Why statute of limitations results differ in Delaware
5 min read
Published April 8, 2026 • By DocketMath Team
The top 5 reasons results differ
Run this scenario in DocketMath using the Statute Of Limitations calculator.
If you’re using DocketMath’s Statute of Limitations tool for Delaware (US-DE) and your result doesn’t match someone else’s calculation, the mismatch usually comes from one of these five patterns.
First, anchor on the Delaware baseline: the general/default SOL period is 2 years, set by Title 11, §205(b)(3). The Delaware Code entry used here does not identify a separate claim-type-specific sub-rule in the provided source—so if you don’t apply any special classification, your starting point should be 2 years under 11 Del. C. §205(b)(3). Source: https://delcode.delaware.gov/title11/c002/index.html?utm_source=openai
Gentle disclaimer: This is a calculation diagnostic, not legal advice.

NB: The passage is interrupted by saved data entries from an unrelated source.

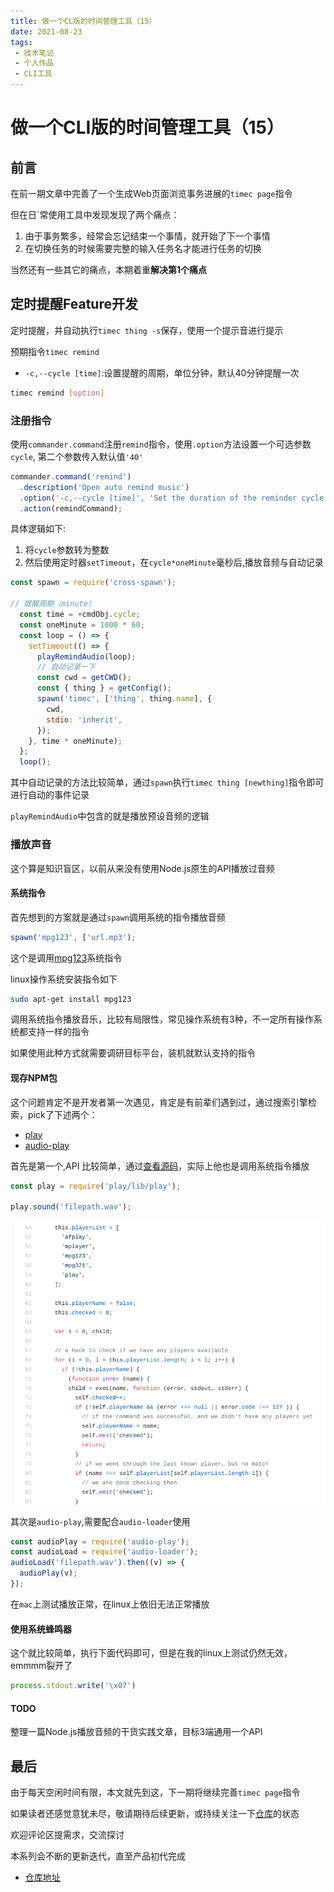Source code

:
 ```yaml
---
title: 做一个CL版的时间管理工具（15）
date: 2021-08-23
tags:
 - 技术笔记
 - 个人作品
 - CLI工具
---
```

# 做一个CLI版的时间管理工具（15）

## 前言
在前一期文章中完善了一个生成Web页面浏览事务进展的`timec page`指令

但在日`常使用工具中发现发现了两个痛点：
1. 由于事务繁多，经常会忘记结束一个事情，就开始了下一个事情
2. 在切换任务的时候需要完整的输入任务名才能进行任务的切换

当然还有一些其它的痛点，本期着重**解决第1个痛点**

## 定时提醒Feature开发
定时提醒，并自动执行`timec thing -s`保存，使用一个提示音进行提示

预期指令`timec remind`
* `-c,--cycle [time]`:设置提醒的周期，单位分钟，默认40分钟提醒一次
```sh
timec remind [option]
```

### 注册指令
使用`commander.command`注册`remind`指令，使用`.option`方法设置一个可选参数`cycle`, 第二个参数传入默认值`'40'`
```js
commander.command('remind')
  .description('Open auto remind music')
  .option('-c,--cycle [time]', 'Set the duration of the reminder cycle（minute）', '40')
  .action(remindCommand);
```

具体逻辑如下:
1. 将`cycle`参数转为整数
2. 然后使用定时器`setTimeout`，在`cycle*oneMinute`毫秒后,播放音频与自动记录
```js
const spawn = require('cross-spawn');

// 提醒周期（minute）
  const time = +cmdObj.cycle;
  const oneMinute = 1000 * 60;
  const loop = () => {
    setTimeout(() => {
      playRemindAudio(loop);
      // 自动记录一下
      const cwd = getCWD();
      const { thing } = getConfig();
      spawn('timec', ['thing', thing.name], {
        cwd,
        stdio: 'inherit',
      });
    }, time * oneMinute);
  };
  loop();
```
其中自动记录的方法比较简单，通过`spawn`执行`timec thing [newthing]`指令即可进行自动的事件记录

`playRemindAudio`中包含的就是播放预设音频的逻辑
### 播放声音
这个算是知识盲区，以前从来没有使用Node.js原生的API播放过音频

#### 系统指令
首先想到的方案就是通过`spawn`调用系统的指令播放音频

```js
spawn('mpg123', ['url.mp3');
```
这个是调用[mpg123](https://mpg123.org/)系统指令

linux操作系统安装指令如下
```sh
sudo apt-get install mpg123
```
调用系统指令播放音乐，比较有局限性，常见操作系统有3种，不一定所有操作系统都支持一样的指令

如果使用此种方式就需要调研目标平台，装机就默认支持的指令

#### 现存NPM包
这个问题肯定不是开发者第一次遇见，肯定是有前辈们遇到过，通过搜索引擎检索，pick了下述两个：
* [play](https://github.com/Marak/play.js#readme)
* [audio-play](https://www.npmjs.com/package/audio-play)

首先是第一个,API 比较简单，通过[查看源码](https://github.com/Marak/play.js/blob/d3ca7a04d1bd58c3ad72df3088f92985742e41cc/lib/play.js#L54)，实际上他也是调用系统指令播放
```js
const play = require('play/lib/play');

play.sound('filepath.wav');
```

![图片](./time-tools-15/MTYyOTczMTE1Mjk1MA==629731152950.png)

其次是`audio-play`,需要配合`audio-loader`使用
```js
const audioPlay = require('audio-play');
const audioLoad = require('audio-loader');
audioLoad('filepath.wav').then((v) => {
  audioPlay(v);
});
```
在`mac`上测试播放正常，在linux上依旧无法正常播放

#### 使用系统蜂鸣器
这个就比较简单，执行下面代码即可，但是在我的linux上测试仍然无效，emmmm裂开了
```js
process.stdout.write('\x07')
```

#### TODO
整理一篇Node.js播放音频的干货实践文章，目标3端通用一个API

## 最后
由于每天空闲时间有限，本文就先到这，下一期将继续完善`timec page`指令

如果读者还感觉意犹未尽，敬请期待后续更新，或持续关注一下[仓库](https://github.com/ATQQ/time-control)的状态

欢迎评论区提需求，交流探讨

本系列会不断的更新迭代，直至产品初代完成

* [仓库地址](https://github.com/ATQQ/time-control)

1) A different assumption about the “type of claim”
One person may have run a calculator that tries to classify the claim (e.g., contract vs. tort vs. statutory causes of action). Your run may have used the general/default route.
Because Delaware’s tool input (as reflected by the source above) defaults to the general 2-year period, any added classification logic can shift the outcome—especially if the other run applied a rule branch that you didn’t.
2) Date mismatch: when the clock starts
SOL calculators often differ on what “start date” means, such as:
- date of the alleged event,
- date of first injury/impact,
- date of discovery (if an exception is being applied),
- date of breach (in contract-style workflows).
If two runs use different “event dates,” the computed deadline can diverge immediately—even when the SOL period is the same.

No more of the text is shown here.